In a statement, the central bank said it was acting in response to “global inflationary pressures” as well as supply chain disruptions and rising commodity prices. Annual headline inflation hit 8.8% in Egypt in February, the highest rate in more than three years, according to the central bank.

“These pressures have amplified with the recent Russian-Ukrainian conflict,” the bank said.

Egypt is the world’s largest wheat importer, which makes it particularly vulnerable to the shock of the war in Ukraine. Tens of millions of Egyptians depend on subsidized bread, with Egypt getting up to 85% of its wheat from Ukraine and Russia.

Last week, the Egyptian government imposed new price controls on unsubsidized bread. The government on Monday set prices between half a pound and a pound per loaf, depending on the type of bread.

The price of bread is a central political issue in Egypt. Rising food prices are seen as one of the framework conditions that led to the 2011 uprising that toppled former President Hosni Mubarak.

Egypt’s wider economy has grown in recent years, but living standards have fallen sharply for most of Egypt’s 100 million due to government austerity in conjunction with an IMF loan program that has started in 2016.

Foreign investors have pulled out of Egypt since Russia launched its invasion of Ukraine last month, fearing Egypt’s economy could suffer from the war. Egypt also faces a loss of income from Russian and Ukrainian tourists, a key source of foreign currency.

The Egyptian pound has been relatively stable for years, partly thanks to interventions by Egypt’s state-owned commercial banks, according to economists and bankers.

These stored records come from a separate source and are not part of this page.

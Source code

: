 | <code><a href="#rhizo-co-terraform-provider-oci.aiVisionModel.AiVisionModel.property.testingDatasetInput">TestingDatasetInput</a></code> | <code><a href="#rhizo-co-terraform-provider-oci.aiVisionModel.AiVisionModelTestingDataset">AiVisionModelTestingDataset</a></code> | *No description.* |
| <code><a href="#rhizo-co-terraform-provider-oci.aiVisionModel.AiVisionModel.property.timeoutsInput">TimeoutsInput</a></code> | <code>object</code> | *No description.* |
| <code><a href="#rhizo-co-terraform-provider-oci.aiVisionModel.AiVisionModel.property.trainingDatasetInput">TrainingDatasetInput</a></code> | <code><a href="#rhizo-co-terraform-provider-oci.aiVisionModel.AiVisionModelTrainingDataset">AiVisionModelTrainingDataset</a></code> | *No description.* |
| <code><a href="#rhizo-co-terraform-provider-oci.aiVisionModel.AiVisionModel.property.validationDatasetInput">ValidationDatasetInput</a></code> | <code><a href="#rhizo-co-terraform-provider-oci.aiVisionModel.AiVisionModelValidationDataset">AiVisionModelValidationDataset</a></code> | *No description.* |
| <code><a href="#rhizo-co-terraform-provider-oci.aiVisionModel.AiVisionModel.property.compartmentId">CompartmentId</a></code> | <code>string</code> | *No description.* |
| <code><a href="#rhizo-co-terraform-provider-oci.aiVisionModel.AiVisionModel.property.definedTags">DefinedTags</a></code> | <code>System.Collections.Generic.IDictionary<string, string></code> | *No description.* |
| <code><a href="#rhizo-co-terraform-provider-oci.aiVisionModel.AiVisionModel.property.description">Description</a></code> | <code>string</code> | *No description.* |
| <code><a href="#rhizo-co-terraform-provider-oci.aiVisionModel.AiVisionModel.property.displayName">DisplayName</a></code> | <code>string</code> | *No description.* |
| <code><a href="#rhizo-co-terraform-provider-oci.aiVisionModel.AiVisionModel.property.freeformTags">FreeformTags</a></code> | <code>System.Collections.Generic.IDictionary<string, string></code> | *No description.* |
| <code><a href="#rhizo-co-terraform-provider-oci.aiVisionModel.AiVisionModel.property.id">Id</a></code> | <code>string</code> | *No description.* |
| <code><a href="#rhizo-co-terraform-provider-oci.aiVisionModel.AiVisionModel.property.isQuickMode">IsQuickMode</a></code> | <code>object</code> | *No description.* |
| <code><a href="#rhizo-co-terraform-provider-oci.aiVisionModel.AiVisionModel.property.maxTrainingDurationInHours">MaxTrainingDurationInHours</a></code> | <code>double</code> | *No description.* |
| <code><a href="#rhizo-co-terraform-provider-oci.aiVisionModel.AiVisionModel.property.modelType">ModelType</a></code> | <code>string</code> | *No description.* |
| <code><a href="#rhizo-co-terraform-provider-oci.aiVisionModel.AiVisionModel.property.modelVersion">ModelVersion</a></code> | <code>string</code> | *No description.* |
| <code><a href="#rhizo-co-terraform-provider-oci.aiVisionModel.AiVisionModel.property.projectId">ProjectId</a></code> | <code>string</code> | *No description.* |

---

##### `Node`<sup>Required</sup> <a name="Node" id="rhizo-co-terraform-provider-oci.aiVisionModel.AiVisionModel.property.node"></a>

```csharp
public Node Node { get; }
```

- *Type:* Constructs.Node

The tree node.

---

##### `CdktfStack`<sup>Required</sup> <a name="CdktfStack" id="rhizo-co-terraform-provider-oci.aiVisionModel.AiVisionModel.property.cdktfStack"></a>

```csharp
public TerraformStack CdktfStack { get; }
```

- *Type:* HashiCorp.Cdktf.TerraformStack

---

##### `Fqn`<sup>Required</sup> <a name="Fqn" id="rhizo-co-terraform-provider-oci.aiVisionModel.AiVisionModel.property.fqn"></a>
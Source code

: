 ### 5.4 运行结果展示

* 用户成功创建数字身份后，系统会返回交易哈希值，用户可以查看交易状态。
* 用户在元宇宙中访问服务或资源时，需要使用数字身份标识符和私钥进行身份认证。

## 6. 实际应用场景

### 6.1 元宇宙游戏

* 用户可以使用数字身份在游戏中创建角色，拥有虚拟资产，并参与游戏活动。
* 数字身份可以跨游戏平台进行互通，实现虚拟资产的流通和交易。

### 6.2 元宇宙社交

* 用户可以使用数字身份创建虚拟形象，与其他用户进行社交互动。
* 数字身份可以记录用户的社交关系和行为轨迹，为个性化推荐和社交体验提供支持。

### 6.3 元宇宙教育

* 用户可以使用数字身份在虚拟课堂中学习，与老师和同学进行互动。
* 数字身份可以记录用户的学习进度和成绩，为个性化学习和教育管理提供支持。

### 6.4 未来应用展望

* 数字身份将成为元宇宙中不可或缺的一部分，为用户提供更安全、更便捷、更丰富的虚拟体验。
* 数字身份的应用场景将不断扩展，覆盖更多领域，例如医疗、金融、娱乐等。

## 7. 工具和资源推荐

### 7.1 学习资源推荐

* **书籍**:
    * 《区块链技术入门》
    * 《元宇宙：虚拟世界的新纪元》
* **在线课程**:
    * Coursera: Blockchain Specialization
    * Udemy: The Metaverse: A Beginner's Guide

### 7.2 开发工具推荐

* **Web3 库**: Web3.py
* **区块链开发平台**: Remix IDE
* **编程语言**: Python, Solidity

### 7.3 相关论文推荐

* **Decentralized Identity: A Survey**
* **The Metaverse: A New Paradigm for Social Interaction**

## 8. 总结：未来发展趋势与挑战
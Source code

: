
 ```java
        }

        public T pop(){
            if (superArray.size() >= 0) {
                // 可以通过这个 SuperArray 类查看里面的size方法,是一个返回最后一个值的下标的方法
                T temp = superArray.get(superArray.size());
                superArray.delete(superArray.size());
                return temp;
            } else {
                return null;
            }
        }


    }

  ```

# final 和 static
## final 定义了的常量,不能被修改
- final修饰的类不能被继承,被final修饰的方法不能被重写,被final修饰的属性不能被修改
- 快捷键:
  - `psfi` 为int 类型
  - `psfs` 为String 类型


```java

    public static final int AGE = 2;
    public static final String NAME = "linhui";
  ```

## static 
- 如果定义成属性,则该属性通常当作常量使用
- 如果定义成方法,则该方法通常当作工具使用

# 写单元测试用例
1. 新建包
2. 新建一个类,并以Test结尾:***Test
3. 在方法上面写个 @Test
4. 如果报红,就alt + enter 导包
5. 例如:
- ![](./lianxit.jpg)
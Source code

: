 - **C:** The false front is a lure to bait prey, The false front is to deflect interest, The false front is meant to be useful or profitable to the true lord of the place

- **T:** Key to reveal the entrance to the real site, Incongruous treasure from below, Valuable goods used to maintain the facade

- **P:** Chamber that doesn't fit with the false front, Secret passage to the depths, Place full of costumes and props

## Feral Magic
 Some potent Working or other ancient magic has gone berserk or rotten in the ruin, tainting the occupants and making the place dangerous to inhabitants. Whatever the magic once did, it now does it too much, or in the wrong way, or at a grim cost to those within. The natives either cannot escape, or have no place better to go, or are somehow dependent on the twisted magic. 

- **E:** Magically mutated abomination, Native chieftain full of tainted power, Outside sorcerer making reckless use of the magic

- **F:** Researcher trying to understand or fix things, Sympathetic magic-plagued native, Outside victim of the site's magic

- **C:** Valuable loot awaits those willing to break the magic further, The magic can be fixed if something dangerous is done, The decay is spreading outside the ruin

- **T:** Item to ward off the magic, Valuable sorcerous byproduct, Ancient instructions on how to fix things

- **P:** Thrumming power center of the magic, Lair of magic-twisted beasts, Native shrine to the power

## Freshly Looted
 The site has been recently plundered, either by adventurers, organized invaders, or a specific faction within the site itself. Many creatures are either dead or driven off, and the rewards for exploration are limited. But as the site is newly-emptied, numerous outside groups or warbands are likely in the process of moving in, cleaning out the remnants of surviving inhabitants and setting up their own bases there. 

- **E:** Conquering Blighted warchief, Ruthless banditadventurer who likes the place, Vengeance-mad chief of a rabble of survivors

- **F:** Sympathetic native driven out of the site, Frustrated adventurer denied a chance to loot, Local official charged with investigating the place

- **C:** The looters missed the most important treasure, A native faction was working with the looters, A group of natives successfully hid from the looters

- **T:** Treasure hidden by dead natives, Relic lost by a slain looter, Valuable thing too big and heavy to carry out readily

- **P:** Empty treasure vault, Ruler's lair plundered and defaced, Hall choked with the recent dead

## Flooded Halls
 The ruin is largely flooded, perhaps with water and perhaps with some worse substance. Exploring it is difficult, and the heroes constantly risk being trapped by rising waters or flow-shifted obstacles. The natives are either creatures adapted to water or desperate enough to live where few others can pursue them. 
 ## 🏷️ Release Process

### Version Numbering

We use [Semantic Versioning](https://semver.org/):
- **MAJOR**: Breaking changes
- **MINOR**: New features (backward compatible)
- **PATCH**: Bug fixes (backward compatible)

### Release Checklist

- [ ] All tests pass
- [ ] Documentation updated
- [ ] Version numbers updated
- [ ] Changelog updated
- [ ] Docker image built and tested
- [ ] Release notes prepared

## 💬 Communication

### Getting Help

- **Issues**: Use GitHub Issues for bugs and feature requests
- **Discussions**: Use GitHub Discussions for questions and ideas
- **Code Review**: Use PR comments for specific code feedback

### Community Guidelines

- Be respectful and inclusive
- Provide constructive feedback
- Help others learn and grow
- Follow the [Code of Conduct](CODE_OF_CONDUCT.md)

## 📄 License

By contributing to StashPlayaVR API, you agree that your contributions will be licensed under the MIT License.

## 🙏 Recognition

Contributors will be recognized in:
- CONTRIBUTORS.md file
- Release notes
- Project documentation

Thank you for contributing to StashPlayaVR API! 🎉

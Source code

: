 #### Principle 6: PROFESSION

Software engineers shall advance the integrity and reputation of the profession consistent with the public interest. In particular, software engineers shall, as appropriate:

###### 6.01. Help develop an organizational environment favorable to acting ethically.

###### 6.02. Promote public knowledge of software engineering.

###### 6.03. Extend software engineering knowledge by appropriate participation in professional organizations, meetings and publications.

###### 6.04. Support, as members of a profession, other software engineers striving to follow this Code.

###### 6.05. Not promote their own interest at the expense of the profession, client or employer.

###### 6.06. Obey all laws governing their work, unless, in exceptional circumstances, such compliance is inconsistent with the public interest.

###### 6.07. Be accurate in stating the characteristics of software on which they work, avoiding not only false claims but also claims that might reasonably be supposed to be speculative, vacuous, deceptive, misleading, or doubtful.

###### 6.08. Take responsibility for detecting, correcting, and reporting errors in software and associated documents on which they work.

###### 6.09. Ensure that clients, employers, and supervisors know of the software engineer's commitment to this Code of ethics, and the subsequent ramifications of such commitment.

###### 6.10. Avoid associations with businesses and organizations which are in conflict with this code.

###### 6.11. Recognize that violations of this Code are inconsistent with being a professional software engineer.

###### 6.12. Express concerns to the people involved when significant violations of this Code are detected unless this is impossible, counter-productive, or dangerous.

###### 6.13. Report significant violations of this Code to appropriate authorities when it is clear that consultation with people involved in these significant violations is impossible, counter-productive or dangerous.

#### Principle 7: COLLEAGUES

The government did not recognize the interventions.

“People’s income does not correspond to a decent life, but we are doing our best to improve the [economic] situation,” President Abdel Fattah Al Sisi said in televised statements on Sunday evening, saying Egypt faces no shortage of commodities or wheat.

The Central Bank said it had decided to raise the overnight deposit rate, overnight lending rate and main transaction rate by 100 basis points each to 9.25%, 10 .25% and 9.75%, respectively.

The invasion disrupted Ukraine’s grain exports via the Black Sea and also raised doubts about the country’s ability to sow for the next harvest.

Egypt is by no means the African country most dependent on Russian and Ukrainian food supplies. According to the UN, Somalia and Benin were each entirely dependent on the two countries for their wheat imports from 2018 to 2020. While other sources of wheat are available, world prices have surged since the invasion.